#### EXERCISE DIRECTIONS:
Write out word for word each line from the top of the material through the line that has "- 增加调协处理与 worker". Pictures do not go in.

#### DATA IN THIS EXERCISE:

###

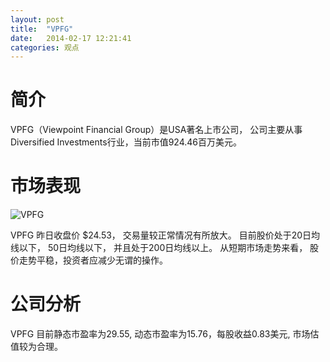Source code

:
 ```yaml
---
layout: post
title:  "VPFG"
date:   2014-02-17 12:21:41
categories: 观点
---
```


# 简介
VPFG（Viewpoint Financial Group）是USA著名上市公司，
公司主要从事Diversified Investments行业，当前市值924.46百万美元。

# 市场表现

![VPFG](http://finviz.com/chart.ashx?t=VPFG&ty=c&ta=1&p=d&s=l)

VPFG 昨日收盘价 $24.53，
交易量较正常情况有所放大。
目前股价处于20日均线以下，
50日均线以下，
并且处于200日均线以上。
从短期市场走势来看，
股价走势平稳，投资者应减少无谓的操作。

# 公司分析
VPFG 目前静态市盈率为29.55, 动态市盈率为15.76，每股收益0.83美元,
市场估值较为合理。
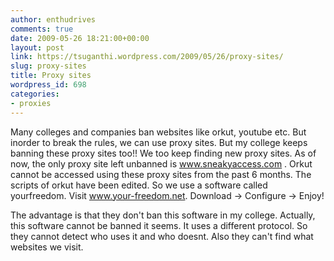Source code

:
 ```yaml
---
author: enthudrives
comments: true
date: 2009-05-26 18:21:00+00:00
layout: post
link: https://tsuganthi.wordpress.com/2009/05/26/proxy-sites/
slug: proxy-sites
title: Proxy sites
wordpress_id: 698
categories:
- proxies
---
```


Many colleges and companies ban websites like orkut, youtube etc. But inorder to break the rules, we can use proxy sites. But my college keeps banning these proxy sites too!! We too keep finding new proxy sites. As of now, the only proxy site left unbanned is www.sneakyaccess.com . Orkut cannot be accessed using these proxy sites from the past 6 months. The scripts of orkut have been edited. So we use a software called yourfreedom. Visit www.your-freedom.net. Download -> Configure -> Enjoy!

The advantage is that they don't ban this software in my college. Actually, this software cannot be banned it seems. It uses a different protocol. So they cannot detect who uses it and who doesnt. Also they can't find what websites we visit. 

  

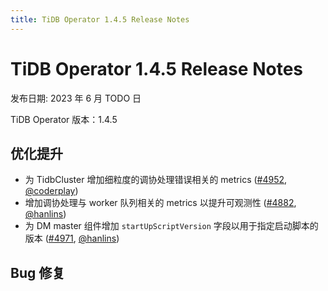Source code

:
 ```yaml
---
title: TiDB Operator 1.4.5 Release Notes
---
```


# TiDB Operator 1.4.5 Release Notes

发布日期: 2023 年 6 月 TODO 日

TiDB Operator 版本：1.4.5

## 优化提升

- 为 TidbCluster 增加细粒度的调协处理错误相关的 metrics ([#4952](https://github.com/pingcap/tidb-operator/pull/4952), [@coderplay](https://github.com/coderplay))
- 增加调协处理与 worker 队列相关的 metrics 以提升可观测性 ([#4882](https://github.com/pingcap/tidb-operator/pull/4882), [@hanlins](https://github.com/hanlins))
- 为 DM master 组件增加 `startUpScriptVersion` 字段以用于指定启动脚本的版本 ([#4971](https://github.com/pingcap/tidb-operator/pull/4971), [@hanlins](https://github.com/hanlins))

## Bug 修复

###

#### SOLUTION:
Source code

:
 ```yaml
---
layout: post
title:  "VPFG"
date:   2014-02-17 12:21:41
categories: 观点
---
```


# 简介
VPFG（Viewpoint Financial Group）是USA著名上市公司，
公司主要从事Diversified Investments行业，当前市值924.46百万美元。

# 市场表现

![VPFG](http://finviz.com/chart.ashx?t=VPFG&ty=c&ta=1&p=d&s=l)

VPFG 昨日收盘价 $24.53，
交易量较正常情况有所放大。
目前股价处于20日均线以下，
50日均线以下，
并且处于200日均线以上。
从短期市场走势来看，
股价走势平稳，投资者应减少无谓的操作。

# 公司分析
VPFG 目前静态市盈率为29.55, 动态市盈率为15.76，每股收益0.83美元,
市场估值较为合理。
Source code

:
 ```yaml
---
author: enthudrives
comments: true
date: 2009-05-26 18:21:00+00:00
layout: post
link: https://tsuganthi.wordpress.com/2009/05/26/proxy-sites/
slug: proxy-sites
title: Proxy sites
wordpress_id: 698
categories:
- proxies
---
```


Many colleges and companies ban websites like orkut, youtube etc. But inorder to break the rules, we can use proxy sites. But my college keeps banning these proxy sites too!! We too keep finding new proxy sites. As of now, the only proxy site left unbanned is www.sneakyaccess.com . Orkut cannot be accessed using these proxy sites from the past 6 months. The scripts of orkut have been edited. So we use a software called yourfreedom. Visit www.your-freedom.net. Download -> Configure -> Enjoy!

The advantage is that they don't ban this software in my college. Actually, this software cannot be banned it seems. It uses a different protocol. So they cannot detect who uses it and who doesnt. Also they can't find what websites we visit. 

  

Source code

:
 ```yaml
---
title: TiDB Operator 1.4.5 Release Notes
---
```


# TiDB Operator 1.4.5 Release Notes

发布日期: 2023 年 6 月 TODO 日

TiDB Operator 版本：1.4.5

## 优化提升

- 为 TidbCluster 增加细粒度的调协处理错误相关的 metrics ([#4952](https://github.com/pingcap/tidb-operator/pull/4952), [@coderplay](https://github.com/coderplay))
- 增加调协处理与 worker 队列相关的 metrics 以提升可观测性 ([#4882](https://github.com/pingcap/tidb-operator/pull/4882), [@hanlins](https://github.com/hanlins))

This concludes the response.